我有一个时间序列数据集,如下所示:
Date Newspaper City1 City2 Region1Total City3 City4 Region2Total
2017-12-01 NewsPaper1 231563 8696 240259 21072 8998 30070
2017-12-01 NewsPaper2 173009 12180 185189 28910 5550 34460
2017-12-01 NewsPaper3 40511 4600 45111 5040 3330 8370
2017-12-01 NewsPaper4 37770 2980 40750 6520 1880 8400
2017-12-01 NewsPaper5 5176 900 6076 1790 5000 6790
2017-12-01 NewsPaper6 137650 8025 145675 25300 11000 36300
2017-12-01 Total 637547 38201 675748 91032 36558 127590
2018-01-01 NewsPaper1 231295 8391 239686 8790 21176 29966
2018-01-01 NewsPaper2 169937 12130 182067 7890 28850 36740
2018-01-01 NewsPaper3 40453 4570 45023 4750 5055 9800
2018-01-01 NewsPaper4 37766 2970 40736 2500 6540 9040
2018-01-01 NewsPaper5 5136 900 6036 5600 1795 7365
2018-01-01 NewsPaper6 137990 8010 146000 14500 25330 39830
2018-01-01 Total 633919 37786 671705 44980 91141 136121
我试图在此数据框的每一列中找到最大n个值。我尝试了以下方法
somelist = []
data = pd.read_excel('newspaper.csv')
data.index = pd.to_datetime(data['Date'], errors='coerce')

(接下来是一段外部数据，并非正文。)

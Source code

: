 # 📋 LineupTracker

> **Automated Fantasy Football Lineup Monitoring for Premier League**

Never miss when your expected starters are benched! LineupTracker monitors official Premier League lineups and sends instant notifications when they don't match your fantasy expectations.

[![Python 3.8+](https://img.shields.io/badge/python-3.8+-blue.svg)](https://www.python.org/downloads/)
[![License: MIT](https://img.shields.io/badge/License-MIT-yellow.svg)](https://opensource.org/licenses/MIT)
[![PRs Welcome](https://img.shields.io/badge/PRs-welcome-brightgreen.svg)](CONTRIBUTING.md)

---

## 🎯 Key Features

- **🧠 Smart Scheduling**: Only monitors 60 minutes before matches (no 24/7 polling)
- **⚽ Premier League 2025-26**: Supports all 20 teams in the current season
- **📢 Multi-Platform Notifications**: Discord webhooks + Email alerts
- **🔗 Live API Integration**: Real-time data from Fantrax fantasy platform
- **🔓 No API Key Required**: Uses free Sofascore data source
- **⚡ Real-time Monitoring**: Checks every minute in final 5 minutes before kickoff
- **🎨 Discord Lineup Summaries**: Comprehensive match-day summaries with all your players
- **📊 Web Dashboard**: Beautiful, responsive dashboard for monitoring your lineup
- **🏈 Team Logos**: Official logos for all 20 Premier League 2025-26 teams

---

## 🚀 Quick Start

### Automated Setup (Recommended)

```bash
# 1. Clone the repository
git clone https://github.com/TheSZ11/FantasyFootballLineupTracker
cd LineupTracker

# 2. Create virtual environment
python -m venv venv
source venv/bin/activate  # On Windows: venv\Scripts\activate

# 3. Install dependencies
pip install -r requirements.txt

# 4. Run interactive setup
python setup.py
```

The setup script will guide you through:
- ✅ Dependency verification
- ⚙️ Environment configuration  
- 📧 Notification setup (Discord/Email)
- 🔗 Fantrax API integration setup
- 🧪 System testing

last_month = data.loc[data.index[-1]] # i am considering only the previous month(latest month in the dataframe)
last_month.set_index('Newspaper', inplace = True)
for city in last_month.iloc[:, 2: ]:
top_3 = last_month[city].nlargest(4)[1: ] #highest will be total but we should skip it
somelist.append(top_3)
print(somelist)
这产生的结果为pandas系列,下面列的名称为:
[Newspaper
Newspaper1 231295
Newspaper2 169937
Newspaper6 137990
Name: City1, dtype: float64, Newspaper
Newspaper2 12130.0
Newspaper1 8391.0
Newspaper6 8010.0
Name: City2, dtype: float64, Newspaper
Newspaper1 240259
Newspaper2 185189
Newspaper6 145675
Name: Region1Total, dtype: float64, Newspaper
Newspaper6 14500.0
Newspaper1 8790.0
Newspaper2 7890.0
Name: City3, dtype: float64, Newspaper
Newspaper2 28850.0
Newspaper6 25330.0
Newspaper1 21176.0
Name: City4, dtype: float64, Newspaper
Newspaper6 36300
Newspaper2 34460
Newspaper1 34460
Name: Region2Total, dtype: float64, Newspaper]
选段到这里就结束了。